>>>>

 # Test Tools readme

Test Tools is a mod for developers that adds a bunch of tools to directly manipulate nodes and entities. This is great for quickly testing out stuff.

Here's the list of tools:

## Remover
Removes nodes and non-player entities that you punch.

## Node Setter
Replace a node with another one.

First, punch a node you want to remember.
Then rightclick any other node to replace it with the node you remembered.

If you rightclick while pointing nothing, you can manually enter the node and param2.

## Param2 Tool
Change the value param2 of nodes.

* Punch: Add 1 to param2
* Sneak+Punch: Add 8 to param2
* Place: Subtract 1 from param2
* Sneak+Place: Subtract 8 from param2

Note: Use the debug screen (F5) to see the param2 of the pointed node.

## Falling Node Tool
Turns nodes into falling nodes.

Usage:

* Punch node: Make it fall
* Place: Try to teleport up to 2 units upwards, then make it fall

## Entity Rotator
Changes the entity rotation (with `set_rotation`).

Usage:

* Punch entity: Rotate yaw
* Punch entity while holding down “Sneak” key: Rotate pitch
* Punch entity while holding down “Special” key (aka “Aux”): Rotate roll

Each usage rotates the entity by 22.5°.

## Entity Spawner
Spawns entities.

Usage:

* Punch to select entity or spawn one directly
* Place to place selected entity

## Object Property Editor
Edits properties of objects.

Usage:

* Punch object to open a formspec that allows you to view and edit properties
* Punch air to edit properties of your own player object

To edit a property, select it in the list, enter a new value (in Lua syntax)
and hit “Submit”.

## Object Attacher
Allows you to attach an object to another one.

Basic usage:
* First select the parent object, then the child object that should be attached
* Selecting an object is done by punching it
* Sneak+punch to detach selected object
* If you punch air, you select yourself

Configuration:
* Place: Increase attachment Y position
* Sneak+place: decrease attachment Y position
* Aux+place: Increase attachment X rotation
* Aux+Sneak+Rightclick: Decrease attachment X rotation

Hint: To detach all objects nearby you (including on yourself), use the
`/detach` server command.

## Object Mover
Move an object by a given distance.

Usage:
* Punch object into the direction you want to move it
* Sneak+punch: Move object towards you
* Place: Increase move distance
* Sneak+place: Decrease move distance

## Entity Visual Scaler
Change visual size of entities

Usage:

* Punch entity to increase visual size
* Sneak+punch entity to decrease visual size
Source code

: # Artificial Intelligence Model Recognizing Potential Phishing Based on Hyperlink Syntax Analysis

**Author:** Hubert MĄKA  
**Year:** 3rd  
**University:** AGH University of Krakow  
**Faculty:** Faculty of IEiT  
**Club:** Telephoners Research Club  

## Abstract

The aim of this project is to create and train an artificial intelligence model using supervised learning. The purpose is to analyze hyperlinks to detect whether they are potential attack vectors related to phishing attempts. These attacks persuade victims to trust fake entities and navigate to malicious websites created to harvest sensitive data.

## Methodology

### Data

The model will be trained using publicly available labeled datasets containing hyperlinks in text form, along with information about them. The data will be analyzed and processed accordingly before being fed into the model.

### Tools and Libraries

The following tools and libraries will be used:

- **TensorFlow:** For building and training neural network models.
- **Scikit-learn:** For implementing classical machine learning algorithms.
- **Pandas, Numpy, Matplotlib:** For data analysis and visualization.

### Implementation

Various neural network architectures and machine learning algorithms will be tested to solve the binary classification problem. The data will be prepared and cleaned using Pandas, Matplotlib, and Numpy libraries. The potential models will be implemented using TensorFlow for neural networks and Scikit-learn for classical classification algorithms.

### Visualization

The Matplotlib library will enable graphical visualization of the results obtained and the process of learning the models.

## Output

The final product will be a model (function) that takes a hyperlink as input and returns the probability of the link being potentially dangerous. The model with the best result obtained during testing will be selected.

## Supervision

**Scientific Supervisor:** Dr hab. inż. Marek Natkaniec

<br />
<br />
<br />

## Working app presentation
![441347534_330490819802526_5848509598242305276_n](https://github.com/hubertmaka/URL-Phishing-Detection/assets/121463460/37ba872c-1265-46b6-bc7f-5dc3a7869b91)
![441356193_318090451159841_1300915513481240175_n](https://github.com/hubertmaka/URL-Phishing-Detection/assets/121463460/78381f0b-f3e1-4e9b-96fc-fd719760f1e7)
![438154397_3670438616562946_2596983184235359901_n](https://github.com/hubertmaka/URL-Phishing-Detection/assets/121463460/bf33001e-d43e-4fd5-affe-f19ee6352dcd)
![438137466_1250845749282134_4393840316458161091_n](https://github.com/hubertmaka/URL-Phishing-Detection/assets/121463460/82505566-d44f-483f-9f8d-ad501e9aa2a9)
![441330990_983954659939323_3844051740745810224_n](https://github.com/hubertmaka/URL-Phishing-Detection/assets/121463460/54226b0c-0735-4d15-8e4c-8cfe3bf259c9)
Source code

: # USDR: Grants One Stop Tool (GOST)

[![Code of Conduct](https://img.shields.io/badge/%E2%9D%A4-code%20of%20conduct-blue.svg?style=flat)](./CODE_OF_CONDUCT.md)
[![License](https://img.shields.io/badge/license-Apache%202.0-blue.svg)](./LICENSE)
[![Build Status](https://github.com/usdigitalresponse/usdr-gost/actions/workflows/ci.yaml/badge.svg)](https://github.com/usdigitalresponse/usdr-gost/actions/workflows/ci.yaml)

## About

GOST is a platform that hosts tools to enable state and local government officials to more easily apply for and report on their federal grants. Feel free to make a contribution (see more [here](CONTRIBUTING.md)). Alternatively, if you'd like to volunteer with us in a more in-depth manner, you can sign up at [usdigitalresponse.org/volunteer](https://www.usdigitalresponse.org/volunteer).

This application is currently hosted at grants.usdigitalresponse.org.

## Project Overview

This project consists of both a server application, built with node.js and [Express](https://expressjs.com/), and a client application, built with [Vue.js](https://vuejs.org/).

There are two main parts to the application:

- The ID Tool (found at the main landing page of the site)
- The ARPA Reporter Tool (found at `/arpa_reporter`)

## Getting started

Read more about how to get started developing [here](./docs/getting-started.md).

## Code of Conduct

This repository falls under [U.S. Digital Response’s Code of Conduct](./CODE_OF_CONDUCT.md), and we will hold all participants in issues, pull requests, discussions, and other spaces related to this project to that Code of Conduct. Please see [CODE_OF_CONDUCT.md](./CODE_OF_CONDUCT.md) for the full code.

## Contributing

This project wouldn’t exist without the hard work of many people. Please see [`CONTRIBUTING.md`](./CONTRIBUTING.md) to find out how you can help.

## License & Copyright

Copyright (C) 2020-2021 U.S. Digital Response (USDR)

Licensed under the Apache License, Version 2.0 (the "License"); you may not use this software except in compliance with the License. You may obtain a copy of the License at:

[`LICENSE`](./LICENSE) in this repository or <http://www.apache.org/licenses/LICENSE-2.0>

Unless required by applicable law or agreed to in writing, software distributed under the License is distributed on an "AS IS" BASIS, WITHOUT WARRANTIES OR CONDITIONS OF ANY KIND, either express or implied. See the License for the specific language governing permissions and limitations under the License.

<<<<

■ TASK DESCRIPTION: Retype the records above, but only those lines that fall between the line containing "Here's the list" and the line containing "own player object", with both of those lines included, exactly as written.

■ EXERCISE RESULT:
Here's the list of tools:

## Remover
Removes nodes and non-player entities that you punch.

## Node Setter
Replace a node with another one.

First, punch a node you want to remember.
Then rightclick any other node to replace it with the node you remembered.

If you rightclick while pointing nothing, you can manually enter the node and param2.

## Param2 Tool
Change the value param2 of nodes.

* Punch: Add 1 to param2
* Sneak+Punch: Add 8 to param2
* Place: Subtract 1 from param2
* Sneak+Place: Subtract 8 from param2

Note: Use the debug screen (F5) to see the param2 of the pointed node.

## Falling Node Tool
Turns nodes into falling nodes.

Usage:

* Punch node: Make it fall
* Place: Try to teleport up to 2 units upwards, then make it fall

## Entity Rotator
Changes the entity rotation (with `set_rotation`).

Usage:

* Punch entity: Rotate yaw
* Punch entity while holding down “Sneak” key: Rotate pitch
* Punch entity while holding down “Special” key (aka “Aux”): Rotate roll

Each usage rotates the entity by 22.5°.

## Entity Spawner
Spawns entities.

Usage:

* Punch to select entity or spawn one directly
* Place to place selected entity

## Object Property Editor
Edits properties of objects.

Usage:

* Punch object to open a formspec that allows you to view and edit properties
* Punch air to edit properties of your own player object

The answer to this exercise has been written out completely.